Task item:
For the entries below, state how many lines contain the string "subsection". Add nothing else.

[Stored entries]
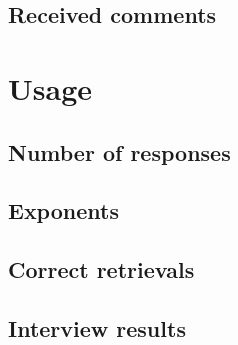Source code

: \subsection{Received comments}

\section{Usage}

\subsection{Number of responses}

\subsection{Exponents}

\subsection{Correct retrievals}

\subsection{Interview results}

Solved problem:
5